Multi stream iterators c++

iterator c++
istream iterator c++ example
c++ vector
istream_iterator delimiter
ostream_iterator example
istream_iterator c++ geeksforgeeks
istream_iterator read file line by line
istream_iterator end of file

The purpose of my program is to open a text file of m lines of the same length n, read the file column by column and print each column.

For example, for this text file

abcd
efgh 
jklm

I would like to print

a e j
b f k
c g l
d h m

As one line length can be 200 000 000 and the column length can be more than 10 000, I can't open all the file in memory in a matrix.

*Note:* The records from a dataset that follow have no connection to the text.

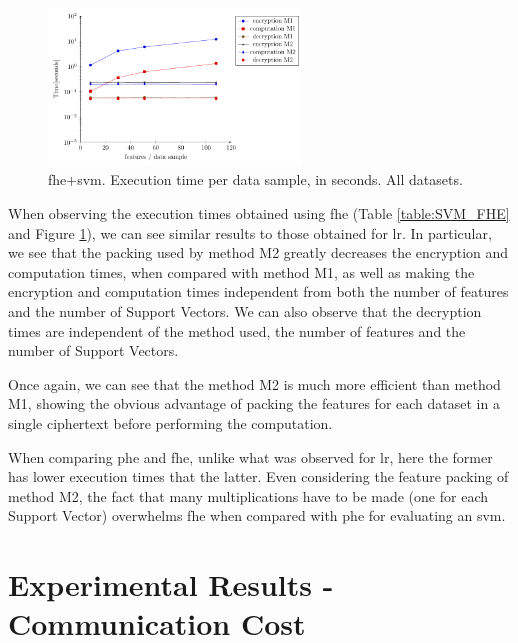 \begin{figure}[hpt]
\centering
\includegraphics[width=0.60\textwidth]{images/graphs/svm_fhe.pdf}
\caption{\acs{fhe}+\acs{svm}. Execution time per data sample, in seconds. All datasets.}
\label{fig:svm-fhe}
\end{figure}

When observing the execution times obtained using \ac{fhe} (Table \ref{table:SVM_FHE} and Figure \ref{fig:svm-fhe}), we can see similar results to those obtained for \ac{lr}. In particular, we see that the packing used by method M2 greatly decreases the encryption and computation times, when compared with method M1, as well as making the encryption and computation times independent from both the number of features and the number of Support Vectors. 
We can also observe that the decryption times are independent of the method used, the number of features and the number of Support Vectors.

Once again, we can see that the method M2 is much more efficient than method M1, showing the obvious advantage of packing the features for each dataset in a single ciphertext before performing the computation.

When comparing \ac{phe} and \ac{fhe}, unlike what was observed for \ac{lr}, here the former has lower execution times that the latter. Even considering the feature packing of method M2, the fact that many multiplications have to be made (one for each Support Vector) overwhelms \ac{fhe} when compared with \ac{phe} for evaluating an \ac{svm}.


\section{Experimental Results - Communication Cost}
\label{sec:CommunicationCosts}

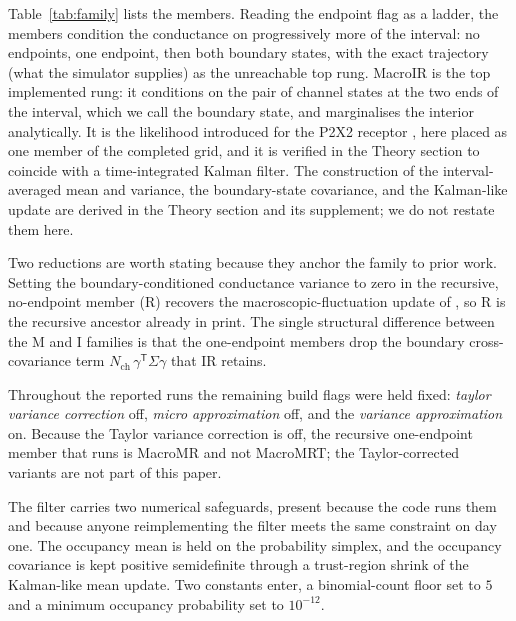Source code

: Table~\ref{tab:family} lists the members. Reading the endpoint flag as a ladder,
the members condition the conductance on progressively more of the interval: no
endpoints, one endpoint, then both boundary states, with the exact trajectory (what
the simulator supplies) as the unreachable top rung.
MacroIR is the top implemented rung: it conditions on the pair of channel states at
the two ends of the interval, which we call the boundary state, and marginalises the
interior analytically. It is the likelihood introduced for the P2X2 receptor
\citep{moffatt2025bayesian}, here placed as one member of the completed grid, and it
is verified in the Theory section to coincide with a time-integrated Kalman filter.
The construction of the interval-averaged mean and variance, the boundary-state
covariance, and the Kalman-like update are derived in the Theory section and its
supplement; we do not restate them here.

Two reductions are worth stating because they anchor the family to prior work.
Setting the boundary-conditioned conductance variance to zero in the recursive,
no-endpoint member (R) recovers the macroscopic-fluctuation update of
\citet{moffatt2007estimation}, so R is the recursive ancestor already in print.
The single structural difference between the M and I families is that the
one-endpoint members drop the boundary cross-covariance term
$N_{\mathrm{ch}}\,\gamma^{\mathsf T}\!\Sigma\gamma$ that IR retains.

Throughout the reported runs the remaining build flags were held fixed:
\emph{taylor variance correction} off, \emph{micro approximation} off, and the
\emph{variance approximation} on.
Because the Taylor variance correction is off, the recursive one-endpoint member
that runs is MacroMR and not MacroMRT; the Taylor-corrected variants are not part
of this paper.

The filter carries two numerical safeguards, present because the code runs them and
because anyone reimplementing the filter meets the same constraint on day one. The
occupancy mean is held on the probability simplex, and the occupancy covariance is
kept positive semidefinite through a trust-region shrink of the Kalman-like mean
update. Two constants enter, a binomial-count floor set to $5$ and a minimum
occupancy probability set to $10^{-12}$.

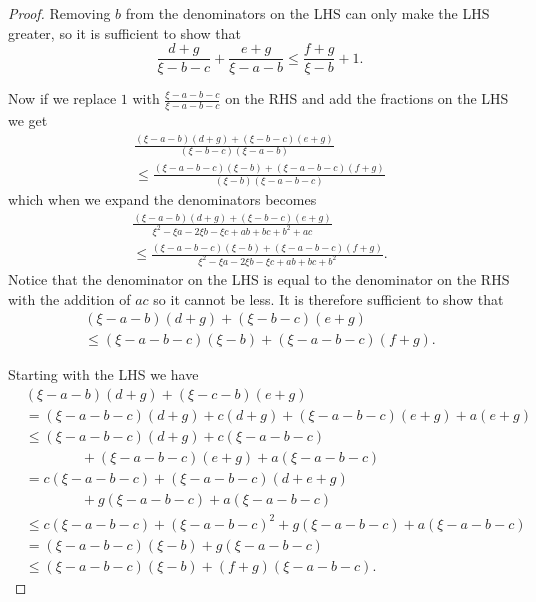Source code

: \documentclass[a4paper]{report}
\begin{document}
\begin{proof}
  Removing $b$ from the denominators on the LHS can only make the LHS
  greater, so it is sufficient to show that
  \begin{equation*}
    \frac{d+g}{\xi -b-c} + \frac{e+g}{\xi -a-b} \leq \frac{f+g}{\xi -b} + 1.
  \end{equation*}

  Now if we replace $1$ with $\frac{\xi -a-b-c}{\xi -a-b-c}$ on the RHS and add
  the fractions on the LHS we get
  \begin{multline*}
    \frac{(\xi -a-b)(d+g)+(\xi -b-c)(e+g)}{(\xi -b-c)(\xi -a-b)}\\
    \leq \frac{(\xi -a-b-c)(\xi -b)+(\xi -a-b-c)(f+g)}{(\xi -b)(\xi -a-b-c)}
  \end{multline*}
  which when we expand the denominators becomes
  \begin{multline*}
    \frac{(\xi -a-b)(d+g)+(\xi -b-c)(e+g)}{\xi ^2-\xi a-2\xi b-\xi c+ab+bc+b^2+ac}\\
    \leq \frac{(\xi -a-b-c)(\xi -b)+(\xi -a-b-c)(f+g)}{\xi ^2-\xi a-2\xi b-\xi c+ab+bc+b^2}.
  \end{multline*}
  Notice that the denominator on the LHS is equal to the denominator on the
  RHS with the addition of $ac$ so it cannot be less.  It is therefore
  sufficient to show that
  \begin{multline*}
    (\xi -a-b)(d+g)+(\xi -b-c)(e+g)\\
    \leq (\xi -a-b-c)(\xi -b)+(\xi -a-b-c)(f+g).
  \end{multline*}

  Starting with the LHS we have
  \begin{align*}
    &(\xi -a-b)(d+g)+(\xi -c-b)(e+g)\\
    &= (\xi -a-b-c)(d+g)+c(d+g)+(\xi -a-b-c)(e+g)+a(e+g)\\
    &\leq (\xi -a-b-c)(d+g)+c(\xi -a-b-c)\\
    &\qquad\qquad+(\xi -a-b-c)(e+g)+a(\xi -a-b-c)\\
    &= c(\xi -a-b-c)+(\xi -a-b-c)(d+e+g)\\
    &\qquad\qquad+g(\xi -a-b-c)+a(\xi -a-b-c)\\
    &\leq c(\xi -a-b-c)+(\xi -a-b-c)^2+g(\xi -a-b-c)+a(\xi -a-b-c)\\
    &= (\xi -a-b-c)(\xi -b)+g(\xi -a-b-c)\\
    &\leq (\xi -a-b-c)(\xi -b) + (f+g)(\xi -a-b-c).
  \end{align*}
\end{proof}
\end{document}
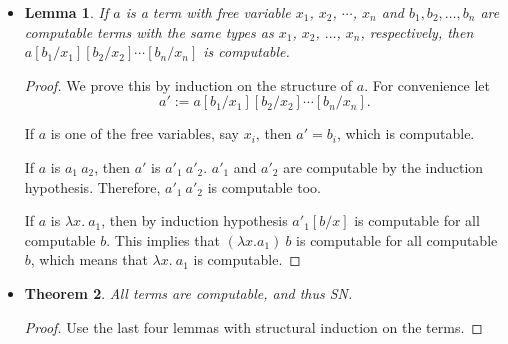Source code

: \documentclass[10pt]{article}
\newtheorem{lemma}{Lemma}[section]
\newtheorem{theorem}[lemma]{Theorem}
\begin{document}
\begin{itemize}
\begin{proof}
        If $c$ reduces to $0$, then we have that
        $$R\ a\ b\ c\ a_1\ a_2\ \dotsb\ a_n \rightarrow_* R\ a'\ b'\ 0\ a_1'\ a_2'\ \dotsb\ a_n' \rightarrow_1 a'\ a'_1\ a'_2\ \dotsb\ a'_n.$$
        For some $a', b', a_1', a_2', \dotsc a'_n$ that $a, b, a_1, a_2, \dotsc, a_n$ reduce to, respectively.
        Since $a\ a_1\ a_2\ \dotsb\ a_n \rightarrow a'\ a_1'\ a_2'\ \dotsb\ a_n'$, it must
        be the case that $a'\ a_1'\ a_2'\ \dotsb\ a_n'$ is SN. Therefore, $R\ a\ b\ c\ a_1\ a_2\ \dotsb\ a_n$
        is SN as well.
        
        If $c$ reduces to $s(t)$, we have that $s(t)$ is computable, thus SN. This means
        that $t$ is SN, thus computable. It follows by induction hypothesis that $(R\ a'\ b'\ t)$
        is computable for any computable $a'$ and $b'$. Consider the reduction of
        $R\ a\ b\ c\ a_1\ a_2\ \dotsb\ a_n$, we have that it must be of the form
        $$R\ a\ b\ c\ a_1\ a_2\ \dotsb\ a_n 
        \rightarrow_* R\ a'\ b'\ s(t)\ a_1'\ a_2'\ \dotsb\ a_n'
        \rightarrow_1 b'\ t\ (R\ a'\ b'\ t)\ a_1'\ a_2'\ \dotsb\ a_n'.$$
        Since all the terms in the last expression is computable,
        we have that the term is SN. Therefore, 
        $R\ a\ b\ c\ a_1\ a_2\ \dotsb\ a_n$ is SN, that thus computable too.
      \end{proof}
      
      \item \begin{lemma}
        If $a$ is a term with free variable $x_1$, $x_2$, $\dotsb$, $x_n$
        and $b_1, b_2, \dotsc, b_n$ are computable terms with the same
        types as $x_1$, $x_2$, $\dotsc$, $x_n$, respectively, then
        $a[b_1/x_1][b_2/x_2]\dotsb[b_n/x_n]$ is computable.
      \end{lemma}
      
      \begin{proof}
        We prove this by induction on the structure of $a$.
        For convenience let $$a' := a[b_1/x_1][b_2/x_2]\dotsb[b_n/x_n].$$
        
        If $a$ is one of the free variables, say $x_i$, then $a' = b_i$,
        which is computable.
        
        If $a$ is $a_1\ a_2$, then $a'$ is $a'_1\ a'_2$.
        $a'_1$ and $a'_2$ are computable by the induction hypothesis.
        Therefore, $a'_1\ a'_2$ is computable too.
        
        If $a$ is $\lambda x.\ a_1$, then by induction hypothesis
        $a'_1[b/x]$ is computable for all computable $b$.
        This implies that $(\lambda x. a_1)\ b$ is computable
        for all computable $b$, which means that $\lambda x.\ a_1$
        is computable.
      \end{proof}
        
      
      \item \begin{theorem} 
        All terms are computable, and thus SN.
      \end{theorem}
      \begin{proof}
        Use the last four lemmas with structural induction on the terms.
      \end{proof}
    \end{itemize}      
\end{document}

Theoretically, I would like to have a program that use O(m) in space and O(m*n) in time.

At the beginning, I had to think about these solutions:

  • if I see all the file for each column the complexity is O(m*n²),
  • If I use seekg and an array of positions and jump from position to position, the complexity is O(mnlog(n)).

Last point, for some server problems, I need to use only the STL.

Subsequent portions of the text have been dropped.